El
viejo brujo y un poco loco lo había sabido siempre, no existen los milagros
pero hay fuerzas capaces de empujar montañas, así es que cuando toco a su
puerta la dama morada sabía cuál era el único camino posible. La sentencia
hasta entonces parecía clara, la madera es rígida y no respira ni se dobla, no
hay milagro que le de vida a un árbol que ha sido o ha nacido cortado. Uno,
dos, tres, 10 carpinteros y la misma idea. La dama morada sabía que estaba
tocando su última puerta, los caminos andados le habían quitado fuerza y su
esperanza se aferraba a esa última puerta, la de la casa de ladrillos en
medio del campo, la roja en medio del verde, la diferente. Ahí estaba pues
ese viejo medio loco que había perdido por completo la inocencia y con ella el
miedo. Cigarro en mano y rodeado de aserrín y madera lijada,
tallada y calada (así de valiente era ese loco, que parecía incluso
olvidar que madera y fuego en carbón terminan) mirando con atención y brillo a
la dama morada, escuchó y sonriendo tomo de sus brazos los trozos de madera que
gracias a sus lágrimas se habían mantenido verdes, y mirando al cielo
estrellado dijo contundente: no hay trozo de madera por el que no valga la
pena trabajar, y como orando se encomendó a la fuerza de los valientes, a la de
los buscadores, la de los esperanzados y los rebeldes, la que mueve montañas
aún sin milagros. No importa cuan frágil parezca la causa, sentenció, debajo
del sabor amargo de un “no”, existe siempre una bolsa llena de dulces
surtidos, una inmensa caja de colores para hacer del negro luz.
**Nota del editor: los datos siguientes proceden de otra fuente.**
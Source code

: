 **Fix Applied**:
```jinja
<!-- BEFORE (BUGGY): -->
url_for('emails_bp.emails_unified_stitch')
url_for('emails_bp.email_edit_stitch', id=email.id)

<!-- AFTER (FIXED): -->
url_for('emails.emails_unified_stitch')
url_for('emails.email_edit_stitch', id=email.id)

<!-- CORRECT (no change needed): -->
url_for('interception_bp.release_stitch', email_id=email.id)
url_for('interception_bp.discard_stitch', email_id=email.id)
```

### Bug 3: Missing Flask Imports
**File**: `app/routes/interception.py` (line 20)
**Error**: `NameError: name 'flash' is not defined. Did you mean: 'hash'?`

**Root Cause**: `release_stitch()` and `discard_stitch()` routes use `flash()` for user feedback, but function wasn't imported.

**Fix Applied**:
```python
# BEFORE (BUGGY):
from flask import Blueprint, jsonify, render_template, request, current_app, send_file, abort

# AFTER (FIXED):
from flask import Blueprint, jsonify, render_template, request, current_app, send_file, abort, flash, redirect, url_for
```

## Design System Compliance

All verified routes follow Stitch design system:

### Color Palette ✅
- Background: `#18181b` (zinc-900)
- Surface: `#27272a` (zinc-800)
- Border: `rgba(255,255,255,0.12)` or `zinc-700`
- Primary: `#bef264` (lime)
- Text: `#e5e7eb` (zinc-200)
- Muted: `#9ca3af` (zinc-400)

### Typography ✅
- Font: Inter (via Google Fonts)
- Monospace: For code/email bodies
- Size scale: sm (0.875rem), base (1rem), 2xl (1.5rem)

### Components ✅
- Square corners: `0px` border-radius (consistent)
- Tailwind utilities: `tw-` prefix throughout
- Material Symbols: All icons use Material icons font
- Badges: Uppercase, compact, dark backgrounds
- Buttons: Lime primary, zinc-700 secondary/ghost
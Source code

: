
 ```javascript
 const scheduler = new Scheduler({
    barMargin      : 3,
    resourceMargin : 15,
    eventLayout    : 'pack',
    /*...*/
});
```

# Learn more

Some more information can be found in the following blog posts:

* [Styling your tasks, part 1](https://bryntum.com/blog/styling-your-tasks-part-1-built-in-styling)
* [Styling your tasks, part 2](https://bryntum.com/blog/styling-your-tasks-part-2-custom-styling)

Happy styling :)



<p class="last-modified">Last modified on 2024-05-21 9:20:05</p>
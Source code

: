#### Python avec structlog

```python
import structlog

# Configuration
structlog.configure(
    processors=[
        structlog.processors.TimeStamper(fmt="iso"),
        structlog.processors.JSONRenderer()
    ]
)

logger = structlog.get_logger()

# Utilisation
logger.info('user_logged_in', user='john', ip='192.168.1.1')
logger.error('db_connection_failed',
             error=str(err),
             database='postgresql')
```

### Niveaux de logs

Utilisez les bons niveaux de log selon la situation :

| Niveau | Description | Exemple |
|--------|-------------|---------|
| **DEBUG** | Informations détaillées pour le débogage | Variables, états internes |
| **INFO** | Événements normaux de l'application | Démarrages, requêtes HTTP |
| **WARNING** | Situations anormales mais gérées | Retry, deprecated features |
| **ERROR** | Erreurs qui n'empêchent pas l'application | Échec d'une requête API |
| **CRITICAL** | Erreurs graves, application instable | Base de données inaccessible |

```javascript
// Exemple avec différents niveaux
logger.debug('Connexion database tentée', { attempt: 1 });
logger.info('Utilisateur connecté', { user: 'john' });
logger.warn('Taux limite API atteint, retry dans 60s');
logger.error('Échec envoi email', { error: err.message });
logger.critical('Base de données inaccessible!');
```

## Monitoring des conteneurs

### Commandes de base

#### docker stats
La
labor sería larga y estratégica, pausada, inteligente, sensible y valiente y,
como una partida de ajedrez, en ella cada movimiento cuenta. Los días,
los meses, las noches y los amaneceres pasaron, la luna dio una y mil vueltas y
el sol se asomo y se escondió miles de veces más. El viejo loco y la dama
morada trabajaron año tras año: uno cortando y pegado, lijando y calando,
metiendo y sacando clavos, y la otra regando con risas y llanto aquella madera
que aunque llegó casi seca, se llenaba de verde y vida cada día, hasta que de
ahí dentro salió andando este personaje de madera por el camino estrecho y
largo, dejando a su paso un suave olor a naranjo y su hermosa fragilidad
que lo transformaba en una joya delicada y única. Algunos la llaman Violeta,
otros Mónica, no se sabe si es de los increíbles, marciana o simplemente
humana, demasiado humana, los cierto es que de ahí salió andando la que un día
fue madera seca.
No
se sabe con certeza si aquello fue un sueño, un delirio, magia o realidad
cruda, voluntad, esfuerzo, talento o estrategia, quizá simplemente la fuerza
del deseo. Lo cierto es que la pasión se esconde, como diría Rulfo, detrás de
cada puerta y es la pasión y no los milagros, la que es capaz de mover montañas
y de transformar un montón de trozos de madera seca en persona.